-- About this task --
Go through the records below and return each line that has "mailto" in it.

-- Collected data --
┏━━

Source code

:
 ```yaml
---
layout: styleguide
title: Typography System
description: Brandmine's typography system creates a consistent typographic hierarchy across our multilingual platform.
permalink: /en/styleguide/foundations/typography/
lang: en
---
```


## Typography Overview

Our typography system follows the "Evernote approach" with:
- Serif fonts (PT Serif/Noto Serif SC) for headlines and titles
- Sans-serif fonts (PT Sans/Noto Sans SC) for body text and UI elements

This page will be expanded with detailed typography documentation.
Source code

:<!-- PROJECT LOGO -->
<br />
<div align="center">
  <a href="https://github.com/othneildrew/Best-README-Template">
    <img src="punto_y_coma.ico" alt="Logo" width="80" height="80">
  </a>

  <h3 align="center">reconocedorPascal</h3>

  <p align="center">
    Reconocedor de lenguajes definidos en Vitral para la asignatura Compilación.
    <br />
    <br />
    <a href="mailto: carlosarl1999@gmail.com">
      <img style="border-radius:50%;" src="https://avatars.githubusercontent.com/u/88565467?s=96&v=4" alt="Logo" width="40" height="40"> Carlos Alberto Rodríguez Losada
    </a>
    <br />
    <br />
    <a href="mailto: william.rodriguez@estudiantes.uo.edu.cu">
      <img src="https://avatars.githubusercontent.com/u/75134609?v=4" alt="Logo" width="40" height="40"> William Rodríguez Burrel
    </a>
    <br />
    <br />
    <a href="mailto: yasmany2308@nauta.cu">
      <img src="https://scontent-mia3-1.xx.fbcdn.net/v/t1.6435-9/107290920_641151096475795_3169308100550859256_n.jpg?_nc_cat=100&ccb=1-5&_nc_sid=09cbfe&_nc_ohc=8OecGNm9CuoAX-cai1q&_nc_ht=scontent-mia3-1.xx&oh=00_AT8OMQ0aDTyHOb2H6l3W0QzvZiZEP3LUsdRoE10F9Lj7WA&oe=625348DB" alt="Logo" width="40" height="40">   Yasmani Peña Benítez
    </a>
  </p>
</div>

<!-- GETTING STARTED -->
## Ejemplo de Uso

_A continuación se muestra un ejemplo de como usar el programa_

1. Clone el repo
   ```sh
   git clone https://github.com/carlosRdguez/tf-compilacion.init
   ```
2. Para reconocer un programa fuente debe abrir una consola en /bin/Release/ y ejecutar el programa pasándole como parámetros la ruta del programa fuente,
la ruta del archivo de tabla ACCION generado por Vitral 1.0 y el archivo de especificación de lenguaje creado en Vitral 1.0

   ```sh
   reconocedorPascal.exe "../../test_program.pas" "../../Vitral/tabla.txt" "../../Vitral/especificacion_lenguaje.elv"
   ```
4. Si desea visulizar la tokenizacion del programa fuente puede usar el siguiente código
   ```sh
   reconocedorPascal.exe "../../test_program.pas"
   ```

┗━━

-- Task result --
    <a href="mailto: carlosarl1999@gmail.com">
    <a href="mailto: william.rodriguez@estudiantes.uo.edu.cu">
    <a href="mailto: yasmany2308@nauta.cu">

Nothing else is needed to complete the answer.